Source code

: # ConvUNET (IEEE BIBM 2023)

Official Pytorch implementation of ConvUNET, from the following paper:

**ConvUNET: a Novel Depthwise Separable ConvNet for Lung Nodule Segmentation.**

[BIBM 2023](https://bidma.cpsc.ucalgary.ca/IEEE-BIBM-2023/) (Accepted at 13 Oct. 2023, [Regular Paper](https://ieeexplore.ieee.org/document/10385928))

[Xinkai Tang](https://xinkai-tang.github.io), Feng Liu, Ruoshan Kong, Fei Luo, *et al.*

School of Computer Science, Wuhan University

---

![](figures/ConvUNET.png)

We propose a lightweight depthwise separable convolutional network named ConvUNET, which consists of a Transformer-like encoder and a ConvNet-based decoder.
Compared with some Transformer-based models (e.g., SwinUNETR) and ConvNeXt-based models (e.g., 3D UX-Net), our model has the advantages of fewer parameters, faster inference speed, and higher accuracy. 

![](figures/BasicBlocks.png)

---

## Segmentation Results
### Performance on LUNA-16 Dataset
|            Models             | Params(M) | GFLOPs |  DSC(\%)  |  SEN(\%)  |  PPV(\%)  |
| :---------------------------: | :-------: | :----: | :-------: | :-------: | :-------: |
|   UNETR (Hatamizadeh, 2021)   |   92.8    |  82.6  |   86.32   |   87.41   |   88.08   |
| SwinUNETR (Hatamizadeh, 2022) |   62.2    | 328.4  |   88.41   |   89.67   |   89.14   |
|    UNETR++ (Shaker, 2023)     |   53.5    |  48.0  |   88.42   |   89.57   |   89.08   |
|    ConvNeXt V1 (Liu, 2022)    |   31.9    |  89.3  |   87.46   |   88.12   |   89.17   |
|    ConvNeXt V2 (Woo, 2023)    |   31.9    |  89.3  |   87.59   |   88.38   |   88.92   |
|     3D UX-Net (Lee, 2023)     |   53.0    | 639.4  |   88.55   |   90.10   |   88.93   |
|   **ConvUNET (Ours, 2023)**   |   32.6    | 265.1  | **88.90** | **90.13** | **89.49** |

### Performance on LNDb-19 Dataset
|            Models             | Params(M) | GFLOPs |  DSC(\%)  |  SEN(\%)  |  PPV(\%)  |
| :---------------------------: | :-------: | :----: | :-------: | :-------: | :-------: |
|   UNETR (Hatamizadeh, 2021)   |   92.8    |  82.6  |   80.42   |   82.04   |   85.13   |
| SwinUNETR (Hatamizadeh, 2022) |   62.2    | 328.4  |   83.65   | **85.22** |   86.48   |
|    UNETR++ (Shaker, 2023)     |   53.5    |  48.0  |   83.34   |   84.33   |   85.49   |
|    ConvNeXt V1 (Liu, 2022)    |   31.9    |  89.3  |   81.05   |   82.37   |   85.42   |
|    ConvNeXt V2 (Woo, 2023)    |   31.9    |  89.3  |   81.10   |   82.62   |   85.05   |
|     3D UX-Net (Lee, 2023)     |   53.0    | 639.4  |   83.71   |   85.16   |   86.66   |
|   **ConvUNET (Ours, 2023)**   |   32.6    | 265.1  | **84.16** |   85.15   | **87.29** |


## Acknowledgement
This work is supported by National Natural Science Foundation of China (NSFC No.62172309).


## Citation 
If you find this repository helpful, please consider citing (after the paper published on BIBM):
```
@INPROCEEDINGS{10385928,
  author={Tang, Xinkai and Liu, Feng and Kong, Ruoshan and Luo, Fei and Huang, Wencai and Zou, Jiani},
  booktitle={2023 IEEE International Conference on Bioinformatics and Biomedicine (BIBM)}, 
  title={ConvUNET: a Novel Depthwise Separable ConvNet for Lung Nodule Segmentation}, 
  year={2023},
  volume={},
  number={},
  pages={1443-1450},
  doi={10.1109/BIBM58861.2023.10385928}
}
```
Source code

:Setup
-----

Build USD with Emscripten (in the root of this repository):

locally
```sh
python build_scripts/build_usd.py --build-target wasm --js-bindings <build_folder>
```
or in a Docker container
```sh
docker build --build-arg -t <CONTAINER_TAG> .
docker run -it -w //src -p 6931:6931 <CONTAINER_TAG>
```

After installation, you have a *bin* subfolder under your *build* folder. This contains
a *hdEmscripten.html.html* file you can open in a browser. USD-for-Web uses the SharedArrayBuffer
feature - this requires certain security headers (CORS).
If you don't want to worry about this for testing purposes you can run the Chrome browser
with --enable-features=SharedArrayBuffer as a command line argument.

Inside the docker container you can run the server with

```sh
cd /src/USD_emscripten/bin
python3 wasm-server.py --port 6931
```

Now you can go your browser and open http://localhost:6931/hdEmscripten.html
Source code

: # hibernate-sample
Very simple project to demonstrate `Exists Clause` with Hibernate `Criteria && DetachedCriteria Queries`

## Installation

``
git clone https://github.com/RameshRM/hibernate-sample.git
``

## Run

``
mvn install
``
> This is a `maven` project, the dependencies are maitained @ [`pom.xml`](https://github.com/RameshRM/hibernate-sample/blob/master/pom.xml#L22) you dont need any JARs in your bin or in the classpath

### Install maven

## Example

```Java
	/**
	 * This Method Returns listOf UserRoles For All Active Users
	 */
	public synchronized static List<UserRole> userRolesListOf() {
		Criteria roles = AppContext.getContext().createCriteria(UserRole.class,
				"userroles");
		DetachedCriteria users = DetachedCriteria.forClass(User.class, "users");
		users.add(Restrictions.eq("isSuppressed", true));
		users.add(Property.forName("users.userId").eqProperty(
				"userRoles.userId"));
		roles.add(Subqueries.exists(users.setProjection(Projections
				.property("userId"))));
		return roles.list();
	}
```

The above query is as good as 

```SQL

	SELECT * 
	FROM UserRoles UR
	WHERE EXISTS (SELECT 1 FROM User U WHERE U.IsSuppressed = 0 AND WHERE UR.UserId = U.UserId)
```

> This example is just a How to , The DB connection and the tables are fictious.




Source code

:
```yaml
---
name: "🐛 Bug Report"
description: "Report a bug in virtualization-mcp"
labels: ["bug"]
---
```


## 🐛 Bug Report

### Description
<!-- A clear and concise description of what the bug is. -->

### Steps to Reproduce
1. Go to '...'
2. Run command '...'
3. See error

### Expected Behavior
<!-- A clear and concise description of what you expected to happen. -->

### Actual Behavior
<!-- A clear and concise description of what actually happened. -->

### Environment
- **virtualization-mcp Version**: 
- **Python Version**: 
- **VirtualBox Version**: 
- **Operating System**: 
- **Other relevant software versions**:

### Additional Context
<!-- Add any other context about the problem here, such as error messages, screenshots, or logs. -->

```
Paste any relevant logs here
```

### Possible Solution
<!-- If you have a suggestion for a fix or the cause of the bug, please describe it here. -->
• • • •
Find the word "Kong" in the records and pull out each line that has it.

[Xinkai Tang](https://xinkai-tang.github.io), Feng Liu, Ruoshan Kong, Fei Luo, *et al.*
  author={Tang, Xinkai and Liu, Feng and Kong, Ruoshan and Luo, Fei and Huang, Wencai and Zou, Jiani},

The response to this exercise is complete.